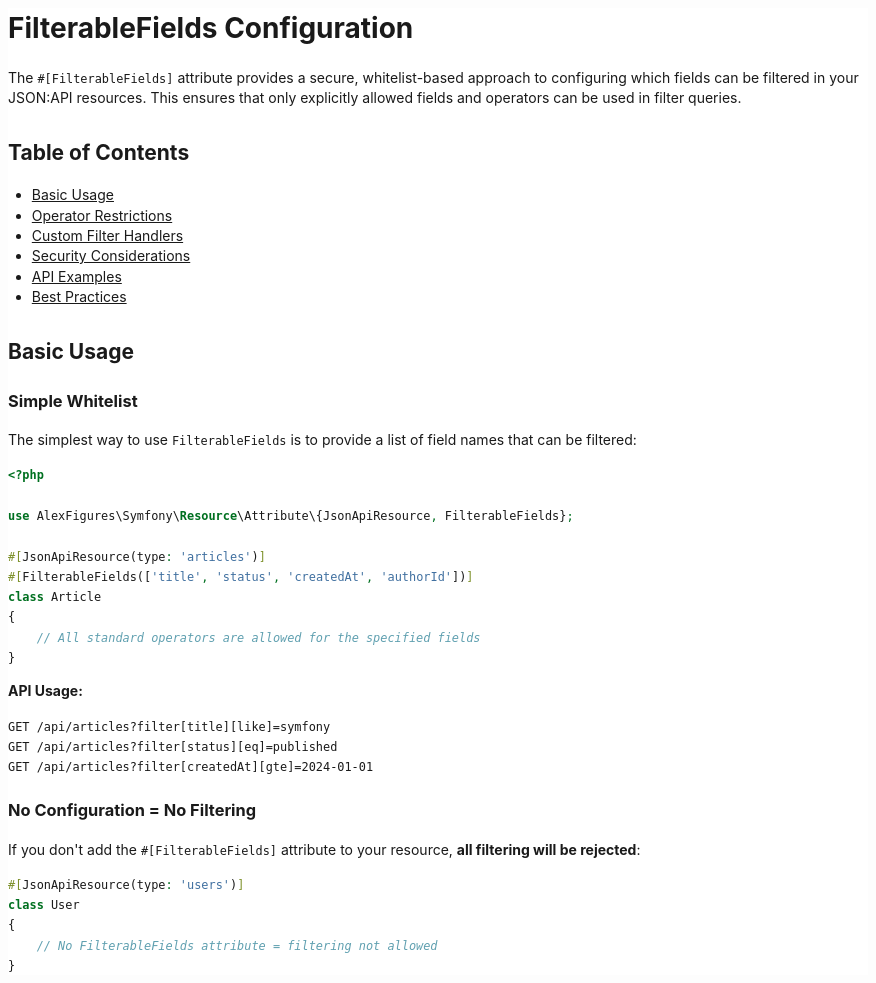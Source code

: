# FilterableFields Configuration

The `#[FilterableFields]` attribute provides a secure, whitelist-based approach to configuring which fields can be filtered in your JSON:API resources. This ensures that only explicitly allowed fields and operators can be used in filter queries.

## Table of Contents

- [Basic Usage](#basic-usage)
- [Operator Restrictions](#operator-restrictions)
- [Custom Filter Handlers](#custom-filter-handlers)
- [Security Considerations](#security-considerations)
- [API Examples](#api-examples)
- [Best Practices](#best-practices)

## Basic Usage

### Simple Whitelist

The simplest way to use `FilterableFields` is to provide a list of field names that can be filtered:

```php
<?php

use AlexFigures\Symfony\Resource\Attribute\{JsonApiResource, FilterableFields};

#[JsonApiResource(type: 'articles')]
#[FilterableFields(['title', 'status', 'createdAt', 'authorId'])]
class Article
{
    // All standard operators are allowed for the specified fields
}
```

**API Usage:**
```http
GET /api/articles?filter[title][like]=symfony
GET /api/articles?filter[status][eq]=published
GET /api/articles?filter[createdAt][gte]=2024-01-01
```

### No Configuration = No Filtering

If you don't add the `#[FilterableFields]` attribute to your resource, **all filtering will be rejected**:

```php
#[JsonApiResource(type: 'users')]
class User
{
    // No FilterableFields attribute = filtering not allowed
}
```
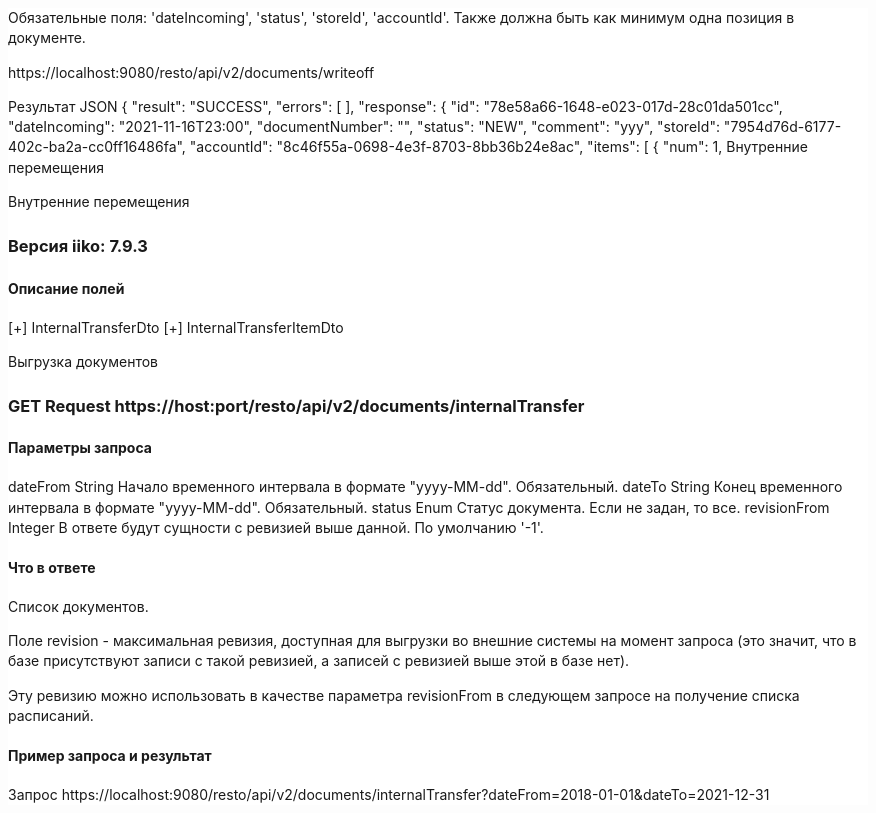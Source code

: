 Обязательные поля: 'dateIncoming', 'status', 'storeId', 'accountId'. Также должна быть как минимум одна позиция в документе.

https://localhost:9080/resto/api/v2/documents/writeoff

Результат
JSON
{
  "result": "SUCCESS",
  "errors": [
  ],
  "response": {
    "id": "78e58a66-1648-e023-017d-28c01da501cc",
    "dateIncoming": "2021-11-16T23:00",
    "documentNumber": "",
    "status": "NEW",
    "comment": "yyy",
    "storeId": "7954d76d-6177-402c-ba2a-cc0ff16486fa",
    "accountId": "8c46f55a-0698-4e3f-8703-8bb36b24e8ac",
    "items": [
      {
        "num": 1,
Внутренние перемещения

Внутренние перемещения
### Версия iiko: 7.9.3

#### Описание полей
[+] InternalTransferDto
[+] InternalTransferItemDto

Выгрузка документов
### GET Request	https://host:port/resto/api/v2/documents/internalTransfer
#### Параметры запроса
dateFrom	String	Начало временного интервала в формате "yyyy-MM-dd". Обязательный.
dateTo	String	Конец временного интервала в формате "yyyy-MM-dd". Обязательный.
status	Enum	Статус документа. Если не задан, то все.
revisionFrom	Integer	В ответе будут сущности с ревизией выше данной. По умолчанию '-1'.
#### Что в ответе
Список документов.

Поле revision - максимальная ревизия, доступная для выгрузки во внешние системы на момент запроса (это значит, что в базе присутствуют записи с такой ревизией, а записей с ревизией выше этой в базе нет).

Эту ревизию можно использовать в качестве параметра revisionFrom в следующем запросе на получение списка расписаний.

#### Пример запроса и результат
Запрос
https://localhost:9080/resto/api/v2/documents/internalTransfer?dateFrom=2018-01-01&dateTo=2021-12-31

________________

[EXERCISE PROMPT]:
An exact copy of the lines from the one containing "задан, то все." through the last line of the material, both included, is to be printed, and nothing else.

[EXERCISE OUTPUT]:
status	Enum	Статус документа. Если не задан, то все.
revisionFrom	Integer	В ответе будут сущности с ревизией выше данной. По умолчанию '-1'.
#### Что в ответе
Список документов.

Поле revision - максимальная ревизия, доступная для выгрузки во внешние системы на момент запроса (это значит, что в базе присутствуют записи с такой ревизией, а записей с ревизией выше этой в базе нет).

Эту ревизию можно использовать в качестве параметра revisionFrom в следующем запросе на получение списка расписаний.

#### Пример запроса и результат
Запрос
https://localhost:9080/resto/api/v2/documents/internalTransfer?dateFrom=2018-01-01&dateTo=2021-12-31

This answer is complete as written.